According to the study, around 1,200 to 2,000 nursing homes in the U.S. (7 to 13 percent) reported a transaction annually. The most commonly reported were mergers across chains. For the 10 largest chains, which contain 12 percent of all nursing homes, tremendous “churn” occurred during the two decades studied; only two of the 10 chains did not experience any change in corporate ownership.

In spite of all these transactions, the researchers found that the organizational structure of the nursing home industry has remained relatively constant. For example, the proportion of nursing homes owned by a chain is the same today as it was in the late 1990s.

Grabowski, Banaszak-Holl and colleagues at the University of Michigan, University of Rochester and Vanderbilt University studied the quality implications of these transactions.
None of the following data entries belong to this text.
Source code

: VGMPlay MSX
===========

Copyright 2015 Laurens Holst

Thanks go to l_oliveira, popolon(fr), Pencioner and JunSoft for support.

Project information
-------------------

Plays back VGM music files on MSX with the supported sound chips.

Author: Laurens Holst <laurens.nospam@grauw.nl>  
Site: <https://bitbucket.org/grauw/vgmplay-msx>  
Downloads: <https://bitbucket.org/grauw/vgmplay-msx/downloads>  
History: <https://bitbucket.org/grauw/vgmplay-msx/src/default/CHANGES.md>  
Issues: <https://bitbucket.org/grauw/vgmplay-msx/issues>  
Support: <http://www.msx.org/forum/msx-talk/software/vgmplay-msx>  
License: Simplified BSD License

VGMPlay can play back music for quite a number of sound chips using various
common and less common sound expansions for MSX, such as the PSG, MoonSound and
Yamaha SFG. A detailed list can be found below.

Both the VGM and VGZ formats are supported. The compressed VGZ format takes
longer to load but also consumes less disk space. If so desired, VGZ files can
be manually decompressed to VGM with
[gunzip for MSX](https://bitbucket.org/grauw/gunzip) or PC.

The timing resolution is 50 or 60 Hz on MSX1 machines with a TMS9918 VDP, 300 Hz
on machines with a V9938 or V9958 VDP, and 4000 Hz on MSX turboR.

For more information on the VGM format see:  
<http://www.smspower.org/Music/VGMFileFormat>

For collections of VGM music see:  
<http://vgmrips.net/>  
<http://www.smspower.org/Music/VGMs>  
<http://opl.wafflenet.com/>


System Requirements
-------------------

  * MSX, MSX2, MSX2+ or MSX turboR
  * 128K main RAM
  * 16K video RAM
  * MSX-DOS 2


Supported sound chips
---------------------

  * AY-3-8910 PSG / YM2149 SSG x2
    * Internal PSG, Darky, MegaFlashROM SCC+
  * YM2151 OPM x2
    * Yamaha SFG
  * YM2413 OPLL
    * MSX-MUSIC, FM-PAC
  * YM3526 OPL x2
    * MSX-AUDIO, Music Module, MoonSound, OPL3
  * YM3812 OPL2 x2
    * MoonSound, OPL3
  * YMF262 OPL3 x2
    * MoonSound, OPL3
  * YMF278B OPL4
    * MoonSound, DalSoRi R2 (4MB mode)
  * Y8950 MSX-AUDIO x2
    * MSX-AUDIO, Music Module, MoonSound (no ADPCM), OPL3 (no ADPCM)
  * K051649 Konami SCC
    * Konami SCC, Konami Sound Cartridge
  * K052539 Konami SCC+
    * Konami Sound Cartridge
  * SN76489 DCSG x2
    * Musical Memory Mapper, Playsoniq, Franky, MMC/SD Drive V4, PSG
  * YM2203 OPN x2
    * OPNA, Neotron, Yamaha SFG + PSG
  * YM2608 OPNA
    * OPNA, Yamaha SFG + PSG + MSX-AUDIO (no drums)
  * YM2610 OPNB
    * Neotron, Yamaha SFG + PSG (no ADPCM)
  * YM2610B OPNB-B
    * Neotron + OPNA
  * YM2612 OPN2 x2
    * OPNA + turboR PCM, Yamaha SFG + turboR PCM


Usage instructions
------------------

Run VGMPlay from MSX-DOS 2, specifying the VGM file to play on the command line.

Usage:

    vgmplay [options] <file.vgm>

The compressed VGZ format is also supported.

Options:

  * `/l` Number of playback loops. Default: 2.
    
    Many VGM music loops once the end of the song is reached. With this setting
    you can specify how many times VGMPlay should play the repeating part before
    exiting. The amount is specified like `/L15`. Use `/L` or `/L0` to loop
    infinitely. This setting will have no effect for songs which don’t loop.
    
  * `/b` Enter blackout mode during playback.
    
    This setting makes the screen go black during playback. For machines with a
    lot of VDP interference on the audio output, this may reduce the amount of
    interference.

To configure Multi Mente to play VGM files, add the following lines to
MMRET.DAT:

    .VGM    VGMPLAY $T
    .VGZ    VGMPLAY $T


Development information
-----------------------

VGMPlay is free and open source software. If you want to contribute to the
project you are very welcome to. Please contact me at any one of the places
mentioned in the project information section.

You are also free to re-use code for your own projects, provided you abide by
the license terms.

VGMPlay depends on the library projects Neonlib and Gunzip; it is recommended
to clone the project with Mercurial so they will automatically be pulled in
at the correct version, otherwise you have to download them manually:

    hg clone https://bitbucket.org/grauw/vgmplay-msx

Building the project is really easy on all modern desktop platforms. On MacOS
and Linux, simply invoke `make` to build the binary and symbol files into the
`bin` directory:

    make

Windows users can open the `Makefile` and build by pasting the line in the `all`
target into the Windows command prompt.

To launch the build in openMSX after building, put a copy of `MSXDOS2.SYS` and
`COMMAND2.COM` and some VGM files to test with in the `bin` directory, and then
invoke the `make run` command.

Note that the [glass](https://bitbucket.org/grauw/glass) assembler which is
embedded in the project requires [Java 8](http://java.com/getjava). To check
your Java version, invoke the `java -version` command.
The researchers found that, on average, nursing homes that underwent a chain-related transaction had more government deficiency citations than nursing homes that did not experience a transaction. Given the presence of low quality prior to these transactions, the authors could not conclude that the chain transactions led to declines in quality. Rather, the results suggest that these transactions are indicators of low quality nursing homes.

This result raises important issues for nursing home policy regarding ownership accountability, oversight and transparency. Going forward, the number of chain-related transactions could be a useful indicator of potential quality to consumers and their advocates, and best practices should include requiring nursing homes to make the notification of an impending sale publicly available.

The authors also suggest that more detailed data on chain ownership and quality is needed for both consumers and regulators. They say policymakers should consider legislation that requires more detailed and comprehensive reporting of ownership for nursing home chains.

The study utilized data gathered using a National Institute on Aging grant awarded to the University of Michigan (R01 AG042418). The findings are published in the May issue of the journal Health Affairs.